§ **WHAT TO DO**
Using the records below, output the stretch that opens with the line containing "y_Roastery 8_Chicago Windy City Coffee_11: 428.0" and closes with the line containing "## Middleware (Review)", exactly and including both lines, with nothing more.

§ **EXERCISE INPUTS**
*** Begin section ***

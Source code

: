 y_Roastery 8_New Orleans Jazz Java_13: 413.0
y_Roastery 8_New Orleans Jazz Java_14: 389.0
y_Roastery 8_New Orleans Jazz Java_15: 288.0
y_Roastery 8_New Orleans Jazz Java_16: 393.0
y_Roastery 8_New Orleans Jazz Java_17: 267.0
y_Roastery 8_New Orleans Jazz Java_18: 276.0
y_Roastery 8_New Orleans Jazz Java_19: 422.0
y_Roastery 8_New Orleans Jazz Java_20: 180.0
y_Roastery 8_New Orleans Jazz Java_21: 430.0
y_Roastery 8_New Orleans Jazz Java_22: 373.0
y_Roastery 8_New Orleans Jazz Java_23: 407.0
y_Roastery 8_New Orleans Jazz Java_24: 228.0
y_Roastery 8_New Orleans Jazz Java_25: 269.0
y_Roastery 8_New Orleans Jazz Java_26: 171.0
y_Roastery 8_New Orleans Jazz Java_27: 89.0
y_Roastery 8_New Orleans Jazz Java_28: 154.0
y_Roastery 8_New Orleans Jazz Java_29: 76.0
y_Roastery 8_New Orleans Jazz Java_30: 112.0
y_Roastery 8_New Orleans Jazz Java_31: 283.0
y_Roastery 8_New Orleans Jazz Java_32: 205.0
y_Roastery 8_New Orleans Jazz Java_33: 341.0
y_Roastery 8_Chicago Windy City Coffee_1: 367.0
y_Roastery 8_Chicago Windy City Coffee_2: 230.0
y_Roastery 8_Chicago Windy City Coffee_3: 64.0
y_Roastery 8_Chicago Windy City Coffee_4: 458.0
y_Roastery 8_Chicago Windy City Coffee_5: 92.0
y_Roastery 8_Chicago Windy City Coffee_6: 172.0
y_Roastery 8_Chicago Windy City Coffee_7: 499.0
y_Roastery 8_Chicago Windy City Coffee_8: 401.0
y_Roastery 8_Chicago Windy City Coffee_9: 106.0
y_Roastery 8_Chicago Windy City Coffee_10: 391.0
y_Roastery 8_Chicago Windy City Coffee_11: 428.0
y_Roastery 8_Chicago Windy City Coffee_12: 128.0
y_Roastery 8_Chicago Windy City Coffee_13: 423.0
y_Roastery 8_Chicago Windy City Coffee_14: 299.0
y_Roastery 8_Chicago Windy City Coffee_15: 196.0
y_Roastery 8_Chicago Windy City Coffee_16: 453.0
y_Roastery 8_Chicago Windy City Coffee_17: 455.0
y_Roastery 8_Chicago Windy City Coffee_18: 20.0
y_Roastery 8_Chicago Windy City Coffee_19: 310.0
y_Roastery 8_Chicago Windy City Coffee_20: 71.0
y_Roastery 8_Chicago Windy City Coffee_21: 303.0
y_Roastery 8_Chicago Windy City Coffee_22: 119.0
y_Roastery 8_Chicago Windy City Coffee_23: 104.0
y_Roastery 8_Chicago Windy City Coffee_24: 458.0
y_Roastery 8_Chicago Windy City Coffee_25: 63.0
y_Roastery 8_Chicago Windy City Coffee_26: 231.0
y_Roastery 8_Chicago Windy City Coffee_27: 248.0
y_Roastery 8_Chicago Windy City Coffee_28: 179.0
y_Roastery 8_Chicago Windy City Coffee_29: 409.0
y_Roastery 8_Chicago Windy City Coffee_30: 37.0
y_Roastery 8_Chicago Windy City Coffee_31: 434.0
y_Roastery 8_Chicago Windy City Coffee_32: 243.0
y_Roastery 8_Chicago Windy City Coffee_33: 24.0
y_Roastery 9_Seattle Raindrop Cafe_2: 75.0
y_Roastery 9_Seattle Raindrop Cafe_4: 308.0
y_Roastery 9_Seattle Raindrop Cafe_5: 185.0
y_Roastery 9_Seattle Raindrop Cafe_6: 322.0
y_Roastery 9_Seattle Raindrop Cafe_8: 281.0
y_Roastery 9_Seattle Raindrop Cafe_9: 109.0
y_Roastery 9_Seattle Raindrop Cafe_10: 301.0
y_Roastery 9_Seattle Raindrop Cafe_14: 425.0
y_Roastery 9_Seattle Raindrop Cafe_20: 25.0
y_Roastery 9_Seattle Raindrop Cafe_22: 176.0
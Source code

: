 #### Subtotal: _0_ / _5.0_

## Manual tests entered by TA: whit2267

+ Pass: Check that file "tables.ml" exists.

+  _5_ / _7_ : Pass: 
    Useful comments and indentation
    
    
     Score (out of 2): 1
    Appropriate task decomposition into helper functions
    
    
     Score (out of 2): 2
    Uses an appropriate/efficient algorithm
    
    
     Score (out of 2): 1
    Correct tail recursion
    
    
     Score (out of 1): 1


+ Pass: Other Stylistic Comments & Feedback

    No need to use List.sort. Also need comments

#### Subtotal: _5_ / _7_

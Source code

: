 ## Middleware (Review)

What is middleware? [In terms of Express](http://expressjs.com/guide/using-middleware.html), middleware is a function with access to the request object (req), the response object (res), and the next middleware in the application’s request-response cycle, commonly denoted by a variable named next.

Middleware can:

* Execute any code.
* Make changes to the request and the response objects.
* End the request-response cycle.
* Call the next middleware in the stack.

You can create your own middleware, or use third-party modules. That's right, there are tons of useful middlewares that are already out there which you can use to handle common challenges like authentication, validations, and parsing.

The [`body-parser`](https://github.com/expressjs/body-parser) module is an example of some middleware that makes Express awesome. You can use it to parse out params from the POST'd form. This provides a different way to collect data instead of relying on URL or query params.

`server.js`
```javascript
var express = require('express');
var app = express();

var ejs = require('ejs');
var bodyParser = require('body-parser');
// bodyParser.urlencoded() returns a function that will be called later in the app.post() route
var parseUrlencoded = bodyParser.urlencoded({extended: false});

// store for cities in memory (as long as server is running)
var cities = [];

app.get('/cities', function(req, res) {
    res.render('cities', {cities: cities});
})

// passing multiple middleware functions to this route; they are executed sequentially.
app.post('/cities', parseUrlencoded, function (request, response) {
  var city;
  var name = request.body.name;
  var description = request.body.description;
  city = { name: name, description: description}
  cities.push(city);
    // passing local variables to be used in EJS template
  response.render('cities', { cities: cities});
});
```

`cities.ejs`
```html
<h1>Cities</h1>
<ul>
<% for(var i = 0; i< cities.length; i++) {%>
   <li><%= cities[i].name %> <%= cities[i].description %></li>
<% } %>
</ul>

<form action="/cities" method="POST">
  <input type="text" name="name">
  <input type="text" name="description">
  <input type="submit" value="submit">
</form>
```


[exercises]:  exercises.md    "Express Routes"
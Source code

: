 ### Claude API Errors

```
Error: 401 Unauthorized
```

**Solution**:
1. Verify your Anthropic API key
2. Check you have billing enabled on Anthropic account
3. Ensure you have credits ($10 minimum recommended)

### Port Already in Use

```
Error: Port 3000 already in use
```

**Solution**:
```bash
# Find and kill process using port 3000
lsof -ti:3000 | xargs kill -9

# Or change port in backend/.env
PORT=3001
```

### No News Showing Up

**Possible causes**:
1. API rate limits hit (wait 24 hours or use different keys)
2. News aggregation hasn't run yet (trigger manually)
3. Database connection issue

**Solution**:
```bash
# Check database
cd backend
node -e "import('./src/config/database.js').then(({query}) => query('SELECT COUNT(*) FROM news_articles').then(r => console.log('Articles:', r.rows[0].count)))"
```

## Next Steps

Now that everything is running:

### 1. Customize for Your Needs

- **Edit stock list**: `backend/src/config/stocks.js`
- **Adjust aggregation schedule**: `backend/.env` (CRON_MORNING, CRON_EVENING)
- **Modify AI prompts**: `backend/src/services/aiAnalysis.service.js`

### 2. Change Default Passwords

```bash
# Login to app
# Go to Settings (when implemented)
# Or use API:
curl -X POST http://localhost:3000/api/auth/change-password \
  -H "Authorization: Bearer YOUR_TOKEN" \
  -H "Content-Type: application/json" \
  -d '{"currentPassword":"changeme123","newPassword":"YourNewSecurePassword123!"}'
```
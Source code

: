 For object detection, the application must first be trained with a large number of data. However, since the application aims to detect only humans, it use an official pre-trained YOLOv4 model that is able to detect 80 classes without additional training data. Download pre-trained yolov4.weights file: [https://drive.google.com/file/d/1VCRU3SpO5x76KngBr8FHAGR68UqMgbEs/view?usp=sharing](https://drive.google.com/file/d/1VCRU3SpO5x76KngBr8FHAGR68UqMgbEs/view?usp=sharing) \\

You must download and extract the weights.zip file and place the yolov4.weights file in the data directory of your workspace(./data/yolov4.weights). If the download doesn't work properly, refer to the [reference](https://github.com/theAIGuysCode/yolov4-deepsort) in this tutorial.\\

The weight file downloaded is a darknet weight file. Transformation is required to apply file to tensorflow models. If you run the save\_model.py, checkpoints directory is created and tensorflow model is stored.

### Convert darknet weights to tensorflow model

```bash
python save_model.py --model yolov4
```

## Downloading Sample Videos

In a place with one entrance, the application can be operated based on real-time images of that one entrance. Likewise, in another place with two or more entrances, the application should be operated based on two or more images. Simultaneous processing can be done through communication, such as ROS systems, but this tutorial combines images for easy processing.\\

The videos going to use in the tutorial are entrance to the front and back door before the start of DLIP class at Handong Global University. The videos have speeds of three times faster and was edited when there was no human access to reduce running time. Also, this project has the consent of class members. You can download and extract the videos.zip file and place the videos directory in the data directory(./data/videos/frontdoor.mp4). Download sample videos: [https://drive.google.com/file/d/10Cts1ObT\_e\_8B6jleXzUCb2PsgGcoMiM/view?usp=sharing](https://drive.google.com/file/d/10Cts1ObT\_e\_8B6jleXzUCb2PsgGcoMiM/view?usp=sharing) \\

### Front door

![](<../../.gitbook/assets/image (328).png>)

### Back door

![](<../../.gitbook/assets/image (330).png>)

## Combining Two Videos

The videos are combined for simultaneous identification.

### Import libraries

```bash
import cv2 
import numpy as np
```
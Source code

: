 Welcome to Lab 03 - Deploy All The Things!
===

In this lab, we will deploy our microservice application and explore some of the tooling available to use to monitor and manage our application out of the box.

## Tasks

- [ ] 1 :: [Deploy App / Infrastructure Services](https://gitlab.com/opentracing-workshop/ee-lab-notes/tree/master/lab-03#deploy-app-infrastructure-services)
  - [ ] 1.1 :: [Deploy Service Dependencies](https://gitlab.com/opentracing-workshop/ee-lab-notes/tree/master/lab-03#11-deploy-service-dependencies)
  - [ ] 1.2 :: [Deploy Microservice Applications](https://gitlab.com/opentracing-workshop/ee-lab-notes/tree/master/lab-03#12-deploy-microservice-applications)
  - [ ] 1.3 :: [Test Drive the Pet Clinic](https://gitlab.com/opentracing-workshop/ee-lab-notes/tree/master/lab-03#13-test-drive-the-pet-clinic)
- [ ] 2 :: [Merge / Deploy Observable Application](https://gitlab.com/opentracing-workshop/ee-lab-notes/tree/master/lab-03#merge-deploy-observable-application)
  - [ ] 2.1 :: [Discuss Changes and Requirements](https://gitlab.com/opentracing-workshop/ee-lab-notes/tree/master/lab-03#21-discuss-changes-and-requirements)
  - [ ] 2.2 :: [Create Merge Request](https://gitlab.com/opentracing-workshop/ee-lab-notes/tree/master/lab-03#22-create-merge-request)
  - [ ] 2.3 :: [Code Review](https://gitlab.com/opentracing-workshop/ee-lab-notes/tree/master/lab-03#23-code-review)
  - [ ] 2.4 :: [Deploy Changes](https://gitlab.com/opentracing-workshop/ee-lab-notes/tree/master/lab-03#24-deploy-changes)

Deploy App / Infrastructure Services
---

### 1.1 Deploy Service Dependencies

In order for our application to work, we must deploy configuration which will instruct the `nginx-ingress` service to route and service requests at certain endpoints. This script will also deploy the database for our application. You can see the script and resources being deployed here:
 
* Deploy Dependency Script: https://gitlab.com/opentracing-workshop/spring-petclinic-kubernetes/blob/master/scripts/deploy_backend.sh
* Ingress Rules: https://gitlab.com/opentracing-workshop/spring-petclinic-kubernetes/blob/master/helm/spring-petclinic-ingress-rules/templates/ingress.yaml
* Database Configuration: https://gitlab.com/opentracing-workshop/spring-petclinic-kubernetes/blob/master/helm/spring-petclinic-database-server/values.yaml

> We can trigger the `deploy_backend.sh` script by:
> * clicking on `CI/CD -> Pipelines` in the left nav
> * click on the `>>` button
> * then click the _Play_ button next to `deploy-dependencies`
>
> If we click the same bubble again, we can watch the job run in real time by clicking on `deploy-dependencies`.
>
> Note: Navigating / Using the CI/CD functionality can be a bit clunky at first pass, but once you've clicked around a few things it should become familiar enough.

*** End section ***

§ **SOLVED PROBLEM**
y_Roastery 8_Chicago Windy City Coffee_11: 428.0
y_Roastery 8_Chicago Windy City Coffee_12: 128.0
y_Roastery 8_Chicago Windy City Coffee_13: 423.0
y_Roastery 8_Chicago Windy City Coffee_14: 299.0
y_Roastery 8_Chicago Windy City Coffee_15: 196.0
y_Roastery 8_Chicago Windy City Coffee_16: 453.0
y_Roastery 8_Chicago Windy City Coffee_17: 455.0
y_Roastery 8_Chicago Windy City Coffee_18: 20.0
y_Roastery 8_Chicago Windy City Coffee_19: 310.0
y_Roastery 8_Chicago Windy City Coffee_20: 71.0
y_Roastery 8_Chicago Windy City Coffee_21: 303.0
y_Roastery 8_Chicago Windy City Coffee_22: 119.0
y_Roastery 8_Chicago Windy City Coffee_23: 104.0
y_Roastery 8_Chicago Windy City Coffee_24: 458.0
y_Roastery 8_Chicago Windy City Coffee_25: 63.0
y_Roastery 8_Chicago Windy City Coffee_26: 231.0
y_Roastery 8_Chicago Windy City Coffee_27: 248.0
y_Roastery 8_Chicago Windy City Coffee_28: 179.0
y_Roastery 8_Chicago Windy City Coffee_29: 409.0
y_Roastery 8_Chicago Windy City Coffee_30: 37.0
y_Roastery 8_Chicago Windy City Coffee_31: 434.0
y_Roastery 8_Chicago Windy City Coffee_32: 243.0
y_Roastery 8_Chicago Windy City Coffee_33: 24.0
y_Roastery 9_Seattle Raindrop Cafe_2: 75.0
y_Roastery 9_Seattle Raindrop Cafe_4: 308.0
y_Roastery 9_Seattle Raindrop Cafe_5: 185.0
y_Roastery 9_Seattle Raindrop Cafe_6: 322.0
y_Roastery 9_Seattle Raindrop Cafe_8: 281.0
y_Roastery 9_Seattle Raindrop Cafe_9: 109.0
y_Roastery 9_Seattle Raindrop Cafe_10: 301.0
y_Roastery 9_Seattle Raindrop Cafe_14: 425.0
y_Roastery 9_Seattle Raindrop Cafe_20: 25.0
y_Roastery 9_Seattle Raindrop Cafe_22: 176.0
Source code

: #### Subtotal: _0_ / _5.0_

## Manual tests entered by TA: whit2267

+ Pass: Check that file "tables.ml" exists.

+  _5_ / _7_ : Pass: 
    Useful comments and indentation
    
    
     Score (out of 2): 1
    Appropriate task decomposition into helper functions
    
    
     Score (out of 2): 2
    Uses an appropriate/efficient algorithm
    
    
     Score (out of 2): 1
    Correct tail recursion
    
    
     Score (out of 1): 1


+ Pass: Other Stylistic Comments & Feedback

    No need to use List.sort. Also need comments

#### Subtotal: _5_ / _7_

Source code

: ## Middleware (Review)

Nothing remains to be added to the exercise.